Entries taken from a collection:
┄┄┄┄┄┄┄┄┄┄┄┄┄┄┄┄┄┄┄┄

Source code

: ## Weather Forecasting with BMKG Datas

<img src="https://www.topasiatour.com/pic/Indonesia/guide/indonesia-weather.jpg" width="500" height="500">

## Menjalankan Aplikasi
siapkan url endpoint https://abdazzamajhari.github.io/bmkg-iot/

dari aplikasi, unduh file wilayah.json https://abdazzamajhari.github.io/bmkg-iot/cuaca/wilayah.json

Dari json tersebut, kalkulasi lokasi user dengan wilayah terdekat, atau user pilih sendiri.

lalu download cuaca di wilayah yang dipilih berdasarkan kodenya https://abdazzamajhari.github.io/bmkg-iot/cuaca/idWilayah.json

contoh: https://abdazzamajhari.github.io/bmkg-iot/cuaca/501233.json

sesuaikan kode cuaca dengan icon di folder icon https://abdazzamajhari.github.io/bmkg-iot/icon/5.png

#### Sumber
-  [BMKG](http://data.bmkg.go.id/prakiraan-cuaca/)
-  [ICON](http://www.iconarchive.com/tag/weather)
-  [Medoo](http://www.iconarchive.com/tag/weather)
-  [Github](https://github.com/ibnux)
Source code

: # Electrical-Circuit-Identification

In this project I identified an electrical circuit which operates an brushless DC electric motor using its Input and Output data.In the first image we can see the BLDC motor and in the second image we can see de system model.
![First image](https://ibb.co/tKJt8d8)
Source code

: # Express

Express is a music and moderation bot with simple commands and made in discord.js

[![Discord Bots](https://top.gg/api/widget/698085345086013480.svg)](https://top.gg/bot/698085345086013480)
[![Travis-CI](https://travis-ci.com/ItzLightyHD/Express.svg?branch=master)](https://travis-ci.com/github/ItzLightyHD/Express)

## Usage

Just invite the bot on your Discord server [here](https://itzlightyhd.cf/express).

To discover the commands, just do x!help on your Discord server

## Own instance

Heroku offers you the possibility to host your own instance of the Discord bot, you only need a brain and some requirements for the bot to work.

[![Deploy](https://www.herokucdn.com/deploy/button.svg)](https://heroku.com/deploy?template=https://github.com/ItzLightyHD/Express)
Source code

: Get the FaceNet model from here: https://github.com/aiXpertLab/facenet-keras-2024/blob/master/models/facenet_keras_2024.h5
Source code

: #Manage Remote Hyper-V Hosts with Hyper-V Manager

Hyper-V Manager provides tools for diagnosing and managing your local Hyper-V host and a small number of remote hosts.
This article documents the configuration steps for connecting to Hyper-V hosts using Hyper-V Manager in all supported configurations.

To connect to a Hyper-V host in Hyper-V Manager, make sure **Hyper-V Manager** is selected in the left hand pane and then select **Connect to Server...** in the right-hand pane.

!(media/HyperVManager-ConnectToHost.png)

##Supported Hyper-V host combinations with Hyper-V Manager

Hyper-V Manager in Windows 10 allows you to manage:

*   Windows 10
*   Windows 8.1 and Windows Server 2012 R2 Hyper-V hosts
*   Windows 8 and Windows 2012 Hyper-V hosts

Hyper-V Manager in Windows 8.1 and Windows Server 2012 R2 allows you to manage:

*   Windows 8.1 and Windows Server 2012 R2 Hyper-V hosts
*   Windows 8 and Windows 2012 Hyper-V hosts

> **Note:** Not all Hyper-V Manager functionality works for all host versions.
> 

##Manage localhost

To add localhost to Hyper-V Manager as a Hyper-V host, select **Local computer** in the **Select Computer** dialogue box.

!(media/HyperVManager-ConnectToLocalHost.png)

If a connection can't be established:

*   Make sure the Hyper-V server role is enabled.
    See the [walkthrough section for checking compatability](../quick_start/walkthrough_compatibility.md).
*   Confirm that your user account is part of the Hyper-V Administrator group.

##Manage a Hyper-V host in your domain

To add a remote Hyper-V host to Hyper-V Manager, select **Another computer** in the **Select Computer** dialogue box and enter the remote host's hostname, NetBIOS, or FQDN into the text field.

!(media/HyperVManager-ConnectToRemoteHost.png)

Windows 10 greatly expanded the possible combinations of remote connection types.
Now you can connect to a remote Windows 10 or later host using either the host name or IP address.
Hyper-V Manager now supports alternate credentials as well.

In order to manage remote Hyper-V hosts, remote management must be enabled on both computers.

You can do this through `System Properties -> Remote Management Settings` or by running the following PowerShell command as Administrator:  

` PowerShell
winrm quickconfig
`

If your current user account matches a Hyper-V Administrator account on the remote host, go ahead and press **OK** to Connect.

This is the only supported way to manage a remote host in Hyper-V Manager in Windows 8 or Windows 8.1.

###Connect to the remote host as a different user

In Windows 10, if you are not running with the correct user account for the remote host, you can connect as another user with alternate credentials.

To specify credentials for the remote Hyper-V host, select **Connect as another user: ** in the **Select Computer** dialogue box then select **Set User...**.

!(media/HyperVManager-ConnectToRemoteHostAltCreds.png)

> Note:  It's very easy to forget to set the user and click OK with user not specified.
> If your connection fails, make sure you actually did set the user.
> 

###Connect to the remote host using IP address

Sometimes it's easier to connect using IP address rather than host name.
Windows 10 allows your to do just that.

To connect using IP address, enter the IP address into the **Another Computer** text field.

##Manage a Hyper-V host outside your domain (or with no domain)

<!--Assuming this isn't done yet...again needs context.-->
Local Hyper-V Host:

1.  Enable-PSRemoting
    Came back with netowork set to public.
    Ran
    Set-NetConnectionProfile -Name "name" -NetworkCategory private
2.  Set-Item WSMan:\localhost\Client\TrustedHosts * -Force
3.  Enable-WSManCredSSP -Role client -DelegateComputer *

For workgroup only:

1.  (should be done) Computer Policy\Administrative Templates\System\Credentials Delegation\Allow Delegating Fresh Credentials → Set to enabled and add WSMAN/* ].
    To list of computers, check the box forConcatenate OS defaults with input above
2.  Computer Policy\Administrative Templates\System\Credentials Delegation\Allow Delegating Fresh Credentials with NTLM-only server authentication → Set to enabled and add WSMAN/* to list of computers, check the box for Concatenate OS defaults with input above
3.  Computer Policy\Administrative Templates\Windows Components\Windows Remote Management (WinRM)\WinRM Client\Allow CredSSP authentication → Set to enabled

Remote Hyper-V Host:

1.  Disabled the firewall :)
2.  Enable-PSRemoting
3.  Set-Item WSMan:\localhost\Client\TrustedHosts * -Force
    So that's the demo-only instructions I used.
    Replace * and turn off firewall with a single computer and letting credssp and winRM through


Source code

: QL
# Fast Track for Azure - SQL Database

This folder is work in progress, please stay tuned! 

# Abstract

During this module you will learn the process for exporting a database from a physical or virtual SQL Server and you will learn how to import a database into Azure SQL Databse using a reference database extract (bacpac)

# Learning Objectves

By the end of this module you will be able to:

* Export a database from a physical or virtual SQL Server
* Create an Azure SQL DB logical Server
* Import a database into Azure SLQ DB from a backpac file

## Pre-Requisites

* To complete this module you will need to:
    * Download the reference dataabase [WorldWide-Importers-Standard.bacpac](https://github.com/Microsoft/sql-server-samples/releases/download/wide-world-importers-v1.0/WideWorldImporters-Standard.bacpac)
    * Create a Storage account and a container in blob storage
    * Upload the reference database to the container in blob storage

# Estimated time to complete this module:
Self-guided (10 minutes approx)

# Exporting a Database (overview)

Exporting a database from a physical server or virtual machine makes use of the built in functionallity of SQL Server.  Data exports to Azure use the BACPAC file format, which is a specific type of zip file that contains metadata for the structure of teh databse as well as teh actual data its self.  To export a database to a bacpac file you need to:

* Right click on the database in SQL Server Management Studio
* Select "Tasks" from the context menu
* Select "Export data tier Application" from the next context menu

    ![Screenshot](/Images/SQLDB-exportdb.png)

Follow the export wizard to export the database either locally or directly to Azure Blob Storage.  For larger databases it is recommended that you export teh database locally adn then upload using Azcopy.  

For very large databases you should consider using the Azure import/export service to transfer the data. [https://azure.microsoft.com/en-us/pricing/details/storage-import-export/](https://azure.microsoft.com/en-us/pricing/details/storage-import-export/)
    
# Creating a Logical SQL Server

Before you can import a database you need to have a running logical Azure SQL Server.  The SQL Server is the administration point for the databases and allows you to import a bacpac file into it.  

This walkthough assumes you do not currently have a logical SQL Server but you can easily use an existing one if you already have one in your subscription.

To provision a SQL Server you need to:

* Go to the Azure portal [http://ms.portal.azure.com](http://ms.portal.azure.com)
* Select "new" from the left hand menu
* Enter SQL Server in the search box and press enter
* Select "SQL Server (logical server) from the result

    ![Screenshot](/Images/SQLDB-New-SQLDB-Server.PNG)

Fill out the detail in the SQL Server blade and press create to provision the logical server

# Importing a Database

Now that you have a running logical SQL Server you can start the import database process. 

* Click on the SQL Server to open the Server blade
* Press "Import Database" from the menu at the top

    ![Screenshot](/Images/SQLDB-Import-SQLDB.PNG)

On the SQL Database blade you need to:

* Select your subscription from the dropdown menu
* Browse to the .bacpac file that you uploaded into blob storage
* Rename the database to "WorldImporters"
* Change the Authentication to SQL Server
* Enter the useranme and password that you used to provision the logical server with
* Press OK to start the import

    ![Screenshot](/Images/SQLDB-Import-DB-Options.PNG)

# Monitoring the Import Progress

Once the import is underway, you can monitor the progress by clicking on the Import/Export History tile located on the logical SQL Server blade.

┄┄┄┄┄┄┄┄┄┄┄┄┄┄┄┄┄┄┄┄

What this task involves:
Wherever the string "TrustedHosts" appears in the records, copy the whole line.

Reply to the exercise:
2.  Set-Item WSMan:\localhost\Client\TrustedHosts * -Force
3.  Set-Item WSMan:\localhost\Client\TrustedHosts * -Force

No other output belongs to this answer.